Monday’s Conversation-Economics Society of Australia survey shows that cutting the corporate tax rate ranks very low on the “what we really should do” totem pole.
Only six of the 49 economists who replied to the survey included “corporate tax cuts” as one of their four picks for boosting the economy over the next two years.
That 12 per cent score means it was second last of the 13 options for most government “bang for buck”.
It would have been last except one economist ticked “incentives for cleaner fossil fuel energy” – though I have to wonder if she really meant it.
Under Scott Morrison’s guidance in 2018, Treasury estimated cutting the big business tax rate from 30 to 25 per cent would have the “potential” to add $20 billion a year to the economy, once it took full effect in “about a decade”.
And cutting penalty rates was supposed to boost employment, too. It didn’t.
Even if we accept the Treasury/Business Council line, a decade is too long to wait for recovery from the ‘Rona Recession.
Josh Frydenberg’s budget next week has to deliver much quicker bang for the buck.
All but one of the six economists who voted for corporate tax cuts also wanted the personal income tax cuts brought forward. If you’re keen on lower taxes of one kind, you’ll tend to be keen on lower taxes of another.
The exception was Tony Makin from Griffith University. He had perhaps the dimmest view of the 49 on the value of additional government spending in stimulating demand, arguing that cutting government consumption improves international competitiveness.
But Professor Makin wrote personal income tax cuts “would be inequitable insofar as those unaffected by the crisis, including high-income public sector employees, would benefit the most, whereas those most hurt by the crisis, private sector employees in a range of service industries, would benefit least”.

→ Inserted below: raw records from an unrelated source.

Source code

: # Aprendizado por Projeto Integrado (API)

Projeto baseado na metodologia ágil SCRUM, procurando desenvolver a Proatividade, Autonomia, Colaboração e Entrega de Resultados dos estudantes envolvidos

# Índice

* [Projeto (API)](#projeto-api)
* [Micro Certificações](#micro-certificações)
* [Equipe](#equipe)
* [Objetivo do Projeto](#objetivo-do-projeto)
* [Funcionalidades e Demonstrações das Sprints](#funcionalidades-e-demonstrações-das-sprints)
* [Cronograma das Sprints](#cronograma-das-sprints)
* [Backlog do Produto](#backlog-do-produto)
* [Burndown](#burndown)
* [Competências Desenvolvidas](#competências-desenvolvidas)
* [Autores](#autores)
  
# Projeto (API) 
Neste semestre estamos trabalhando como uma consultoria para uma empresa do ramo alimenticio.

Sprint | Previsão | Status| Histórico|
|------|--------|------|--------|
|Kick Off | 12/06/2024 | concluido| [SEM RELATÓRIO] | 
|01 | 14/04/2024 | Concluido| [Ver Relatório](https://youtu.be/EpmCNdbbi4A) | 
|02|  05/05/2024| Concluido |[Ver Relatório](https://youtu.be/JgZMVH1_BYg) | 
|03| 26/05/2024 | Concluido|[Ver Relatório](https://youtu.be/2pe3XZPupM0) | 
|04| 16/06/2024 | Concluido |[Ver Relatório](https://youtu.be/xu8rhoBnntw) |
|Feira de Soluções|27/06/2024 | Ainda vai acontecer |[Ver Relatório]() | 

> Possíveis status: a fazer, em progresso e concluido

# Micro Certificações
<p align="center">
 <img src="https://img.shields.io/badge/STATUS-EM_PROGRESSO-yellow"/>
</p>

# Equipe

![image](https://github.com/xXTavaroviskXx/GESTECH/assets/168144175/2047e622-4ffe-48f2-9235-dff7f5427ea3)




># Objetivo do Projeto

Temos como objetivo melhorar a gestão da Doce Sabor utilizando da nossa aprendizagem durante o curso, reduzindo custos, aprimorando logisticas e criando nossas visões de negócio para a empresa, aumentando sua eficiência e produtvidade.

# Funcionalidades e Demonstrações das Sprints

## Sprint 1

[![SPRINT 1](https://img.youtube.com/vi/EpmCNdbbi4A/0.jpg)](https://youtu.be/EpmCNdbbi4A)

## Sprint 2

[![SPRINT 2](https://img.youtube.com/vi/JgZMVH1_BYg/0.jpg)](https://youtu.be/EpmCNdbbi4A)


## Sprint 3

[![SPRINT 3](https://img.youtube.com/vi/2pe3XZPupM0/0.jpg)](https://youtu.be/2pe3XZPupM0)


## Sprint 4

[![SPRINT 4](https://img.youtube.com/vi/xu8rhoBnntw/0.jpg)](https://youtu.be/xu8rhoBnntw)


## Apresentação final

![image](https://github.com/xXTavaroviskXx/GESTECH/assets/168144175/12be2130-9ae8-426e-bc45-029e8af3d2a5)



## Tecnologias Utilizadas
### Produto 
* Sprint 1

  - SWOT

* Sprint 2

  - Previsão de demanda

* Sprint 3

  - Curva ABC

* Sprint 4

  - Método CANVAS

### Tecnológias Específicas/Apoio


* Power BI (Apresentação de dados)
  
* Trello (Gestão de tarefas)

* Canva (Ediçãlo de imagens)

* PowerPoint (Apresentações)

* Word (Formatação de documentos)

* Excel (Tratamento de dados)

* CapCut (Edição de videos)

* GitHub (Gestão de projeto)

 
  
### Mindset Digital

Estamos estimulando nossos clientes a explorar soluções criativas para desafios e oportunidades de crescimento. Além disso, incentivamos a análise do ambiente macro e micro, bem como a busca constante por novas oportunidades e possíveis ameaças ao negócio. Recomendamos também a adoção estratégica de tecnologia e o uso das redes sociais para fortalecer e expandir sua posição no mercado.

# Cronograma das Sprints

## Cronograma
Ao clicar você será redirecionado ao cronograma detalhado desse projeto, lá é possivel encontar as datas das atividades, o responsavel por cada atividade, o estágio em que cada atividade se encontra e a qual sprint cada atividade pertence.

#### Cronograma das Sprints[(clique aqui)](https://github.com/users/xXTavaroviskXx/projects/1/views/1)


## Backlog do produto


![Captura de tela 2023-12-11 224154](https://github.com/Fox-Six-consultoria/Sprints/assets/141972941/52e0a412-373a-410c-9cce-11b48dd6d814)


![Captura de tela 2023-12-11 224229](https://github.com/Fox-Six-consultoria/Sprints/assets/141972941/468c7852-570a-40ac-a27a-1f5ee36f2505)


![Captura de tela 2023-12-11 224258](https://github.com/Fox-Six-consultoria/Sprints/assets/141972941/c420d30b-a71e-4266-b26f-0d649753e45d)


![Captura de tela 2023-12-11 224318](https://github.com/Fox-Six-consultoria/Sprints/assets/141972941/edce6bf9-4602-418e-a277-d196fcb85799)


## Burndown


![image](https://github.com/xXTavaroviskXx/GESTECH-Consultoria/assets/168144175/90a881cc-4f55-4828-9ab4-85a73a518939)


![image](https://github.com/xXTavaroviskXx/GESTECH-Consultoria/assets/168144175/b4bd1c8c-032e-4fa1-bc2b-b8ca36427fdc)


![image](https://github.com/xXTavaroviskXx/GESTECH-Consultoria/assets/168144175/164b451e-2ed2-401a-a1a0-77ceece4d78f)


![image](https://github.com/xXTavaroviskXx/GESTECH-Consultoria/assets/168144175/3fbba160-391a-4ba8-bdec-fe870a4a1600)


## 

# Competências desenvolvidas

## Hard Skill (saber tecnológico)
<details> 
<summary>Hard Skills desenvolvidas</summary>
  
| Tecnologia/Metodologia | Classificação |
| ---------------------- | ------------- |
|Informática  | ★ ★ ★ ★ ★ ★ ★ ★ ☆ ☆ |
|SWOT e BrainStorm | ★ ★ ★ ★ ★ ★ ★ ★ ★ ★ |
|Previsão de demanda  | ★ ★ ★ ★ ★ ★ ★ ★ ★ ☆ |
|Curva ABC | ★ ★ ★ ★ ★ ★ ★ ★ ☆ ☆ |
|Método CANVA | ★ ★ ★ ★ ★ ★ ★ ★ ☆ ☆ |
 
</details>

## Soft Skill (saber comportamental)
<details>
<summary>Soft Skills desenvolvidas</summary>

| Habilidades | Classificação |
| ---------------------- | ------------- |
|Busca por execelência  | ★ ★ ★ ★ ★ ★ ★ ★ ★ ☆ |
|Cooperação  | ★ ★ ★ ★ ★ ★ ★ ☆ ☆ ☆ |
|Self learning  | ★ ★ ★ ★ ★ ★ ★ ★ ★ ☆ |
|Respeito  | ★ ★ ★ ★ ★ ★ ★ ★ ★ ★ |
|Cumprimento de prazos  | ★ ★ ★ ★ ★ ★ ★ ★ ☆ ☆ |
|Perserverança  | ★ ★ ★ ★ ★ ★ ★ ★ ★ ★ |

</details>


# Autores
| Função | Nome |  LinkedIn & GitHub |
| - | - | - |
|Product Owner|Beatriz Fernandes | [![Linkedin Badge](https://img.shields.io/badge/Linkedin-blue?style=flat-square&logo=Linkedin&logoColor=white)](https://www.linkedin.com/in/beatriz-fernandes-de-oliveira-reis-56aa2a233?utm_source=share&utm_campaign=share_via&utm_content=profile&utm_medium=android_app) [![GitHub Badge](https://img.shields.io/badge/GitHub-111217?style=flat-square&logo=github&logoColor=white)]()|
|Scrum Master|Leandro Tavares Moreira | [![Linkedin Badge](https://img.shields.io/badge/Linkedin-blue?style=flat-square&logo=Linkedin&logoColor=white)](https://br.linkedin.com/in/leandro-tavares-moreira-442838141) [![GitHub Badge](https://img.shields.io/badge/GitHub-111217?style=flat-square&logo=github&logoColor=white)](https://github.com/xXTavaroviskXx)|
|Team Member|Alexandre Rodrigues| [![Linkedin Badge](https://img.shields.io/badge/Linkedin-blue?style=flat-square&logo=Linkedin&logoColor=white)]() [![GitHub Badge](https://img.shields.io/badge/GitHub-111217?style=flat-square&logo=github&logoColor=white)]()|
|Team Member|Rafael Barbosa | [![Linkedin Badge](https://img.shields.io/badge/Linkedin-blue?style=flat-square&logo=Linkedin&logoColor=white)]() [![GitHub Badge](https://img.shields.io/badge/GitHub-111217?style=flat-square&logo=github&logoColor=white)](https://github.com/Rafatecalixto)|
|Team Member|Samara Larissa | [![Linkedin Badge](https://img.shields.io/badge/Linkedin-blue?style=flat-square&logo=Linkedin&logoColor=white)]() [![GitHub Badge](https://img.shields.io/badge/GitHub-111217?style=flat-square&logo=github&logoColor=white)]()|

The most gung-ho supply sider was Michael Knox from Morgans stockbrokers. He argues we are experiencing a global natural disaster, not a global recession.
“There has been enormous addition to demand through fiscal deficits from government and quantitative easing from central banks,” he wrote.
“The problem is to restore supply. Expanded investment allowances, corporate tax cuts and bringing forward higher-income tax cuts will all act to increase investment. This restores aggregate supply. Additional training expenditure for technical and vocational training also does the same.”
Although these are distinctly minority views, the push from big business remains to “not waste a good crisis”.
The Business Council’s recovery proposal predictably reflects the interests of its members – yes, gas gets a push – yet it is broad in its vision.
The BCA’s spin for corporate tax cuts is to “reverse the free fall in business investment”.
(It’s easy to blame the tax system than dull, visionless and risk-adverse management boards that have tended to be content for some years to collect rich bonuses from prioritising share buybacks and high dividend payout ratios.)
The BCA runs a graph of Australia’s net capital account to show investors moving offshore. It doesn’t mention the necessity for our $3 trillion superannuation industry to prudently diversify its investments.
The government’s drops about the budget indicate business will have to be satisfied with a very generous boost in investment allowances at this stage, not a lower tax rate.
But that’s not the end of the story.
Further tax reform will be in the promised mix, depending more on the complexity of the Senate than consensus economics.